The Dodgers take a 2 games to 1 lead in the best-of-seven series.

MLB: NLCS-Chicago Cubs at Los Angeles Dodgers Gary A. Vasquez-USA TODAY Sports

That was no fun. I thought baseball was supposed to be fun?

The Los Angeles Dodgers shut out the Chicago Cubs tonight, 6-0, to take a two games to one lead in their best-of-seven series. Games four and five will be played in Los Angeles tomorrow and Thursday.

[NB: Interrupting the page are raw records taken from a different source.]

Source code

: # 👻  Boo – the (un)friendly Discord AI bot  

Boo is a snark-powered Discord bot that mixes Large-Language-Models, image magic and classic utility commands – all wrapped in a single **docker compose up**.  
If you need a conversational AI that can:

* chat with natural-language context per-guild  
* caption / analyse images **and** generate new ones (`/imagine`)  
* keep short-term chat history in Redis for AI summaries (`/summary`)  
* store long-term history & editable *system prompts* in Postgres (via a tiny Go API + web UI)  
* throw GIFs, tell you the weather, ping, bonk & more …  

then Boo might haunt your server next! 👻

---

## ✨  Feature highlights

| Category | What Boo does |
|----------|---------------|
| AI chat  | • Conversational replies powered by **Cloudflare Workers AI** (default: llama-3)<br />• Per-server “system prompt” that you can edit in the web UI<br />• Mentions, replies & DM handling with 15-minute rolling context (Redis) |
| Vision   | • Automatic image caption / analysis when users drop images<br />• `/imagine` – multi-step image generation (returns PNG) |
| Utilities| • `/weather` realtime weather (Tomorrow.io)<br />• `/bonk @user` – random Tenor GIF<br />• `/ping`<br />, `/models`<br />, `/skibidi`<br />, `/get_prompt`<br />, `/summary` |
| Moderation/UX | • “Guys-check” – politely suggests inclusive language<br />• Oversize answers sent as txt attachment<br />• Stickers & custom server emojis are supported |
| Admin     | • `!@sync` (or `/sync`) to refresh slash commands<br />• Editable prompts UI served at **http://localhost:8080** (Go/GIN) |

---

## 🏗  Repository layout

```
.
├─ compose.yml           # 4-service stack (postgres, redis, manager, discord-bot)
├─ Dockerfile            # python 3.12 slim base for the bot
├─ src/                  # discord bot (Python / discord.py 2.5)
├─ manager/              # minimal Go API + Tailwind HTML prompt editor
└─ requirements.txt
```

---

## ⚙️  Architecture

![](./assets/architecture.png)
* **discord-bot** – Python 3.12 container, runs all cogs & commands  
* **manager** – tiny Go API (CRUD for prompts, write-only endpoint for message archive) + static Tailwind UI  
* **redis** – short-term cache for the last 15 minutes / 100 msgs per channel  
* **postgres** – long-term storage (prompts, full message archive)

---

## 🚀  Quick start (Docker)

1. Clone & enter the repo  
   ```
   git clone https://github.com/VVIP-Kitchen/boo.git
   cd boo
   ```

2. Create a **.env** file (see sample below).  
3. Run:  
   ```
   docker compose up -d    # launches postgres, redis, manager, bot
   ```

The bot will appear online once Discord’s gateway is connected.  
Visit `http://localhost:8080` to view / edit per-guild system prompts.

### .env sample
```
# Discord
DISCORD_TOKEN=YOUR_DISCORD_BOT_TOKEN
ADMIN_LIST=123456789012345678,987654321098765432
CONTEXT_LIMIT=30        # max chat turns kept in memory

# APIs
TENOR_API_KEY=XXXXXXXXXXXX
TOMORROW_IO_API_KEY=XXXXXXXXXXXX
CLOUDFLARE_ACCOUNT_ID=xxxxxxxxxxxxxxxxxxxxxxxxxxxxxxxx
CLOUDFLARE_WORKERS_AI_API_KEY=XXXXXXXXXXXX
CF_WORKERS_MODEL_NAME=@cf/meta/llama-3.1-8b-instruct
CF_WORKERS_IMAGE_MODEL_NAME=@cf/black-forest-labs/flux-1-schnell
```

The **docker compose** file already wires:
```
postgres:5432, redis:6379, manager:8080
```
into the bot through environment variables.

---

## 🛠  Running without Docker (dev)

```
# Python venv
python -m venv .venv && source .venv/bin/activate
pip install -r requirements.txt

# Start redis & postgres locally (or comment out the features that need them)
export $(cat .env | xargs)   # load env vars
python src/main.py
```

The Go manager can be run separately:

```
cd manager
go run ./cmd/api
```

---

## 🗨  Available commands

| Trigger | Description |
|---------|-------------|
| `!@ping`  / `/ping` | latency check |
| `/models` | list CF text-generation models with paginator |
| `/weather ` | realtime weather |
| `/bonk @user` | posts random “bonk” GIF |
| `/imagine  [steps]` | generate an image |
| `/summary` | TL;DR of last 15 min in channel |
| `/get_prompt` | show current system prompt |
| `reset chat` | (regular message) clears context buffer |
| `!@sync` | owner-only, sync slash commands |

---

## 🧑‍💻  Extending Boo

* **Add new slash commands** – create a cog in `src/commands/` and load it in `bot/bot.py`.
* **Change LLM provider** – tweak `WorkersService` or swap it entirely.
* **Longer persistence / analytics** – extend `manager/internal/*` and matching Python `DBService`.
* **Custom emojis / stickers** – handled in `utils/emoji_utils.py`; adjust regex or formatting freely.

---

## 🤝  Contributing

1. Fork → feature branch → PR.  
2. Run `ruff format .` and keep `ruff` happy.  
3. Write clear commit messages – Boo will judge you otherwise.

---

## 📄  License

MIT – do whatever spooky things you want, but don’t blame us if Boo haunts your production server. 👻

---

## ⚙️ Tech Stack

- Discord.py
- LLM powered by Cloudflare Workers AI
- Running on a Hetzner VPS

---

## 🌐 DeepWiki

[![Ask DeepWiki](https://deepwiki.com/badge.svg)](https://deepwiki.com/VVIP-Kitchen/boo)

The Cubs offense has gone missing over the past two games. Yesterday it was Clayton Kershaw. Today it was Rich Hill, who has been one of the best pitchers in baseball since returning from independent ball last August. Hill had a vicious curve ball that the Cubs simply could not do much of anything with. Meanwhile, Jake Arrieta pitched a pretty good game, even though you couldn’t tell it from the scoresheet. He gave up four runs on six hits over 5+ innings. But he gave up a an RBI single to Corey Seager on a 1-1 count (more on that later) and then gave up a two-run home run to Yasmani Grandal on what was, honestly, a good pitch. It reminded me of Daniel Murphy’s home run off of Arrieta in last year’s NLCS, to tell the truth. It was a low pitch that Grandal managed to just golf out.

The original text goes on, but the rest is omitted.